Korean fried chicken is a true national institution, consumed in large quantities with beer—a practice known as chimaek. The Korean specialty is double frying. The pieces are fried once at a low temperature, left to rest, then dipped again in very hot oil for extreme crispiness. The potato starch coating gives it a light and airy texture. Yangnyeom Chicken is then coated in a sweet and spicy sauce made with gochujang, garlic, and honey, which caramelizes on the hot crust.

Japan's purest form: Karaage

Japanese karaage proves that you can make extraordinary fried chicken with just a few ingredients. The marinade is simple: soy sauce, mirin, ginger, garlic. The coating is light: potato starch.

The pieces—usually bite-sized boneless thighs—are fried at 340°F until perfectly golden brown. The result is juicy on the inside, crispy on the outside, with a delicate umami flavor. Served with Japanese mayonnaise and a wedge of lemon, karaage is just as suitable as a restaurant appetizer as it is an everyday snack.
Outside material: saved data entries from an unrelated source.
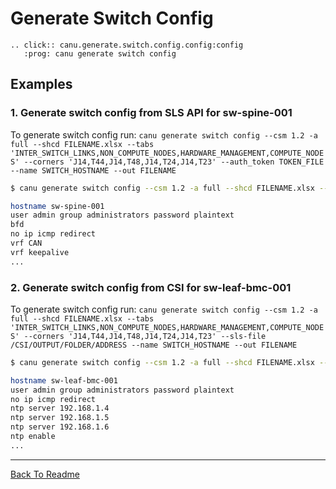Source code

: # Generate Switch Config

```{eval-rst}
.. click:: canu.generate.switch.config.config:config
   :prog: canu generate switch config
```

## Examples

### 1. Generate switch config from SLS API for sw-spine-001

To generate switch config run: `canu generate switch config --csm 1.2 -a full --shcd FILENAME.xlsx --tabs 'INTER_SWITCH_LINKS,NON_COMPUTE_NODES,HARDWARE_MANAGEMENT,COMPUTE_NODES' --corners 'J14,T44,J14,T48,J14,T24,J14,T23' --auth_token TOKEN_FILE --name SWITCH_HOSTNAME --out FILENAME`

```bash
$ canu generate switch config --csm 1.2 -a full --shcd FILENAME.xlsx --tabs INTER_SWITCH_LINKS,NON_COMPUTE_NODES,HARDWARE_MANAGEMENT,COMPUTE_NODES --corners J14,T44,J14,T48,J14,T24,J14,T23 --auth_token TOKEN_FILE --name sw-spine-001

hostname sw-spine-001
user admin group administrators password plaintext
bfd
no ip icmp redirect
vrf CAN
vrf keepalive
...

```

### 2. Generate switch config from CSI for sw-leaf-bmc-001

To generate switch config run: `canu generate switch config --csm 1.2 -a full --shcd FILENAME.xlsx --tabs 'INTER_SWITCH_LINKS,NON_COMPUTE_NODES,HARDWARE_MANAGEMENT,COMPUTE_NODES' --corners 'J14,T44,J14,T48,J14,T24,J14,T23' --sls-file /CSI/OUTPUT/FOLDER/ADDRESS --name SWITCH_HOSTNAME --out FILENAME`

```bash
$ canu generate switch config --csm 1.2 -a full --shcd FILENAME.xlsx --tabs INTER_SWITCH_LINKS,NON_COMPUTE_NODES,HARDWARE_MANAGEMENT,COMPUTE_NODES --corners J14,T44,J14,T48,J14,T24,J14,T23 --sls-file /CSI/OUTPUT/FOLDER/ADDRESS --name sw-leaf-bmc-001

hostname sw-leaf-bmc-001
user admin group administrators password plaintext
no ip icmp redirect
ntp server 192.168.1.4
ntp server 192.168.1.5
ntp server 192.168.1.6
ntp enable
...

```

---

<a href="/readme.md">Back To Readme</a><br>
West Africa: long marinade and double cooking

In much of West Africa—from Senegal to Nigeria to Cameroon—fried chicken is often prepared in two stages: marinated for a long time in local spices (garlic, ginger, chili pepper, seasoning cubes), then pre-cooked by steaming before final frying.

This technique ensures that the chicken is cooked through without the risk of burning the outside. The spices in the marinade give it an incomparable depth of flavor.

Our tips for making perfect fried chicken at home

Choose the right cuts: thighs and wings are juicier than breasts and hold up better when fried. Cornstarch or potato starch: replacing 30% of the flour with starch will give you a crispier, lighter crust.

Oil temperature: keep it between 170 and 175°C. If it's too low, the chicken will absorb the oil. If it's too high, the outside will burn. Place on a rack, never on paper towels, to keep it crispy.